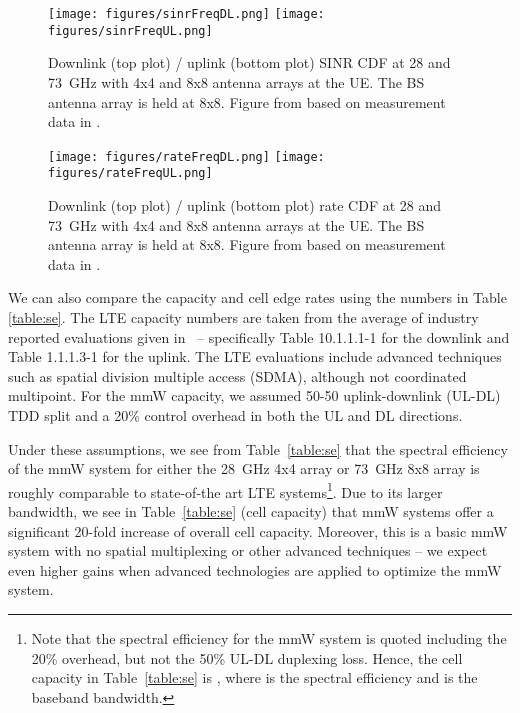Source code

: \documentclass[journal]{IEEEtran}
\begin{document}
\begin{figure}
    \centering
    \texttt{[image: figures/sinrFreqDL.png]}
    \texttt{[image: figures/sinrFreqUL.png]}
    \caption{Downlink (top plot) / uplink (bottom plot) SINR CDF
        at 28 and 73~GHz with 4x4 and 8x8 antenna arrays at the UE.
        The BS antenna array is held at 8x8.
        Figure from \cite{AkLiuRanRapEr:13-arxiv} based on measurement data in
        \cite{rappaportmillimeter}.}
    \label{fig:sinrGeoTxPow}
\end{figure}
\begin{figure}
    \centering
    \texttt{[image: figures/rateFreqDL.png]}
    \texttt{[image: figures/rateFreqUL.png]}
    \caption{Downlink (top plot) / uplink (bottom plot) rate CDF
    at 28 and 73~GHz with 4x4 and 8x8 antenna arrays at the UE.
    The BS antenna array is held at 8x8.
    Figure from \cite{AkLiuRanRapEr:13-arxiv} based on measurement data in
        \cite{rappaportmillimeter}.}
    \label{fig:rateGeoTxPow}
\end{figure}

We can also compare the capacity and cell edge rates using the numbers in
Table \ref{table:se}.
The LTE capacity numbers are taken from the average of industry
reported evaluations given in~\cite{3GPP36.814}
-- specifically Table 10.1.1.1-1 for the downlink
and Table 1.1.1.3-1 for the uplink.  The LTE evaluations include
advanced techniques such as spatial division multiple access (SDMA),
although not coordinated multipoint.
For the mmW capacity, we assumed 50-50 uplink-downlink (UL-DL) TDD split and a 20\%
control overhead in both the UL and DL directions.

Under these assumptions, we see from Table~\ref{table:se}
that the spectral efficiency of the mmW system
for either the 28~GHz 4x4 array or 73~GHz 8x8 array is roughly comparable
to state-of-the art LTE
systems\footnote{Note that the spectral efficiency for the mmW
system is quoted including the 20\% overhead, but not the 50\% UL-DL duplexing loss.
Hence, the cell capacity in Table~\ref{table:se} is , where
 is the spectral efficiency and  is the baseband bandwidth.}.
Due to its larger bandwidth, we see in Table~\ref{table:se} (cell capacity)
that  mmW systems offer
a significant 20-fold
increase of overall cell capacity.
Moreover, this is a basic mmW system with no spatial multiplexing or other advanced
techniques --  we expect even higher gains when advanced technologies are applied to optimize the mmW system.
\end{document}
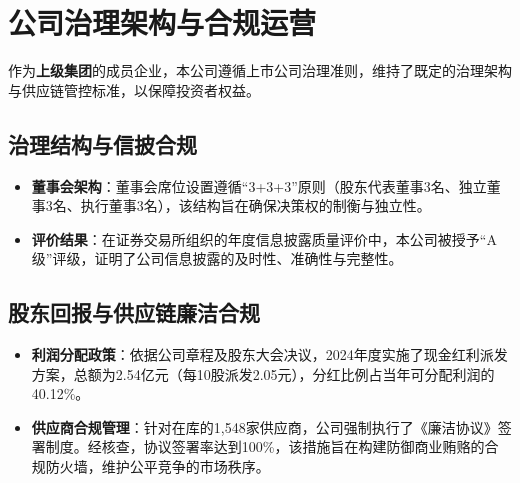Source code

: \documentclass[a4paper,12pt]{article}
\begin{document}
\section{公司治理架构与合规运营}

作为\textbf{上级集团}的成员企业，本公司遵循上市公司治理准则，维持了既定的治理架构与供应链管控标准，以保障投资者权益。

\subsection{治理结构与信披合规}

\begin{itemize}
    \item \textbf{董事会架构}：董事会席位设置遵循“3+3+3”原则（股东代表董事3名、独立董事3名、执行董事3名），该结构旨在确保决策权的制衡与独立性。
    \item \textbf{评价结果}：在证券交易所组织的年度信息披露质量评价中，本公司被授予“A级”评级，证明了公司信息披露的及时性、准确性与完整性。
\end{itemize}

\subsection{股东回报与供应链廉洁合规}

\begin{itemize}
    \item \textbf{利润分配政策}：依据公司章程及股东大会决议，2024年度实施了现金红利派发方案，总额为2.54亿元（每10股派发2.05元），分红比例占当年可分配利润的40.12\%。
    \item \textbf{供应商合规管理}：针对在库的1,548家供应商，公司强制执行了《廉洁协议》签署制度。经核查，协议签署率达到100\%，该措施旨在构建防御商业贿赂的合规防火墙，维护公平竞争的市场秩序。
\end{itemize}
\end{document}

• EXERCISE INSTRUCTIONS:
Omitting the images, copy the listing exactly.

• SOLUTION BELOW:
Source code

: \documentclass[journal]{IEEEtran}
\begin{document}
\begin{figure}
    \centering
    \texttt{[image: figures/sinrFreqDL.png]}
    \texttt{[image: figures/sinrFreqUL.png]}
    \caption{Downlink (top plot) / uplink (bottom plot) SINR CDF
        at 28 and 73~GHz with 4x4 and 8x8 antenna arrays at the UE.
        The BS antenna array is held at 8x8.
        Figure from \cite{AkLiuRanRapEr:13-arxiv} based on measurement data in
        \cite{rappaportmillimeter}.}
    \label{fig:sinrGeoTxPow}
\end{figure}
\begin{figure}
    \centering
    \texttt{[image: figures/rateFreqDL.png]}
    \texttt{[image: figures/rateFreqUL.png]}
    \caption{Downlink (top plot) / uplink (bottom plot) rate CDF
    at 28 and 73~GHz with 4x4 and 8x8 antenna arrays at the UE.
    The BS antenna array is held at 8x8.
    Figure from \cite{AkLiuRanRapEr:13-arxiv} based on measurement data in
        \cite{rappaportmillimeter}.}
    \label{fig:rateGeoTxPow}
\end{figure}

We can also compare the capacity and cell edge rates using the numbers in
Table \ref{table:se}.
The LTE capacity numbers are taken from the average of industry
reported evaluations given in~\cite{3GPP36.814}
-- specifically Table 10.1.1.1-1 for the downlink
and Table 1.1.1.3-1 for the uplink.  The LTE evaluations include
advanced techniques such as spatial division multiple access (SDMA),
although not coordinated multipoint.
For the mmW capacity, we assumed 50-50 uplink-downlink (UL-DL) TDD split and a 20\%
control overhead in both the UL and DL directions.

Under these assumptions, we see from Table~\ref{table:se}
that the spectral efficiency of the mmW system
for either the 28~GHz 4x4 array or 73~GHz 8x8 array is roughly comparable
to state-of-the art LTE
systems\footnote{Note that the spectral efficiency for the mmW
system is quoted including the 20\% overhead, but not the 50\% UL-DL duplexing loss.
Hence, the cell capacity in Table~\ref{table:se} is , where
 is the spectral efficiency and  is the baseband bandwidth.}.
Due to its larger bandwidth, we see in Table~\ref{table:se} (cell capacity)
that  mmW systems offer
a significant 20-fold
increase of overall cell capacity.
Moreover, this is a basic mmW system with no spatial multiplexing or other advanced
techniques --  we expect even higher gains when advanced technologies are applied to optimize the mmW system.
\end{document}
Source code

: \documentclass[a4paper,12pt]{article}
\begin{document}
\section{公司治理架构与合规运营}

作为\textbf{上级集团}的成员企业，本公司遵循上市公司治理准则，维持了既定的治理架构与供应链管控标准，以保障投资者权益。

\subsection{治理结构与信披合规}

\begin{itemize}
    \item \textbf{董事会架构}：董事会席位设置遵循“3+3+3”原则（股东代表董事3名、独立董事3名、执行董事3名），该结构旨在确保决策权的制衡与独立性。
    \item \textbf{评价结果}：在证券交易所组织的年度信息披露质量评价中，本公司被授予“A级”评级，证明了公司信息披露的及时性、准确性与完整性。
\end{itemize}

\subsection{股东回报与供应链廉洁合规}

\begin{itemize}
    \item \textbf{利润分配政策}：依据公司章程及股东大会决议，2024年度实施了现金红利派发方案，总额为2.54亿元（每10股派发2.05元），分红比例占当年可分配利润的40.12\%。
    \item \textbf{供应商合规管理}：针对在库的1,548家供应商，公司强制执行了《廉洁协议》签署制度。经核查，协议签署率达到100\%，该措施旨在构建防御商业贿赂的合规防火墙，维护公平竞争的市场秩序。
\end{itemize}
\end{document}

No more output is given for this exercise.